Exercise brief
From the listing below, return every line with the string "year" in it.

Given records
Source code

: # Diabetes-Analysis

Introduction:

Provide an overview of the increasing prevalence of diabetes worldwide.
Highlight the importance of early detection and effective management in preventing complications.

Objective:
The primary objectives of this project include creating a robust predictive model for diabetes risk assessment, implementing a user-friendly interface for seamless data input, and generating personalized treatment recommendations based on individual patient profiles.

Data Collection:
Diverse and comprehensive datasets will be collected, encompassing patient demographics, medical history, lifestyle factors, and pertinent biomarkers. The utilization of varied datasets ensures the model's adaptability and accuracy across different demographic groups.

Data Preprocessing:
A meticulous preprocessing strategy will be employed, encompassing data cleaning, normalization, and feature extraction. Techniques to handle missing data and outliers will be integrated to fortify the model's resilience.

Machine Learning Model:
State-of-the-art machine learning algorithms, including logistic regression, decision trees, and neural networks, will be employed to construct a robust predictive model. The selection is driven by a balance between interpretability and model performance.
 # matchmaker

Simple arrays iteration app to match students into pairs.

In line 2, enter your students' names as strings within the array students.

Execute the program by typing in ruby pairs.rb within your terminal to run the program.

---

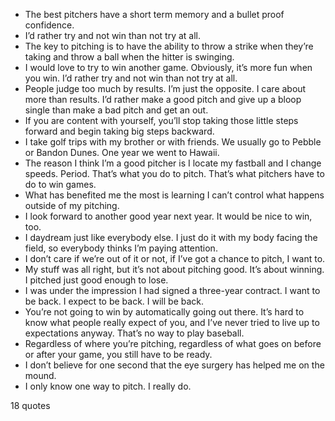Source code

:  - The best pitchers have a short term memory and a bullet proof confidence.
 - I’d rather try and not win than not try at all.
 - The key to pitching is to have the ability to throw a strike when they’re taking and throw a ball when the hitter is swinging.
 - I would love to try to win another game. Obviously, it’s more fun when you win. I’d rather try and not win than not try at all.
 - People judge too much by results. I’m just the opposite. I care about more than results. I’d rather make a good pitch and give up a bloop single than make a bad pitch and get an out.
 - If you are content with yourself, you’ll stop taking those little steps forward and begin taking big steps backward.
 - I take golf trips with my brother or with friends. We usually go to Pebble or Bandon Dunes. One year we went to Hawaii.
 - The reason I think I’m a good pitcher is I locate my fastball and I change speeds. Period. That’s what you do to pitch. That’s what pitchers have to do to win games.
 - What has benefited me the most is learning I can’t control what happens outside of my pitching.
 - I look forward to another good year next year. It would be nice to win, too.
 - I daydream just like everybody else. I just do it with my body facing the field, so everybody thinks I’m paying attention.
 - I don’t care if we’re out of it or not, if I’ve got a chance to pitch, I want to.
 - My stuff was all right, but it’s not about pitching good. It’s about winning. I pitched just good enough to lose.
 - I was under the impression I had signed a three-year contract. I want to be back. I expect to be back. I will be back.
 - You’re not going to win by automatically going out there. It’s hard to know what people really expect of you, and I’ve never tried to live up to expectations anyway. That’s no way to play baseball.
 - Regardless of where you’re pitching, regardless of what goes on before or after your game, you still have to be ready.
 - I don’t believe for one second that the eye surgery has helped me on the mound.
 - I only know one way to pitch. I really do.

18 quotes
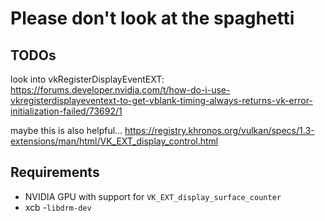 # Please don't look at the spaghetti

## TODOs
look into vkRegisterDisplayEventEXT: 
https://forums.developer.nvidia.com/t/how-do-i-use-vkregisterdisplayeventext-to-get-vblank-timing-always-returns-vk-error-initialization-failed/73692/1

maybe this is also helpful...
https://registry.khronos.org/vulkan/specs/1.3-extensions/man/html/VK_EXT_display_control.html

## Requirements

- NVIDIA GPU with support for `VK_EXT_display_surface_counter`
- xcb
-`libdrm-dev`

Exercise output
 - I take golf trips with my brother or with friends. We usually go to Pebble or Bandon Dunes. One year we went to Hawaii.
 - I look forward to another good year next year. It would be nice to win, too.
 - I was under the impression I had signed a three-year contract. I want to be back. I expect to be back. I will be back.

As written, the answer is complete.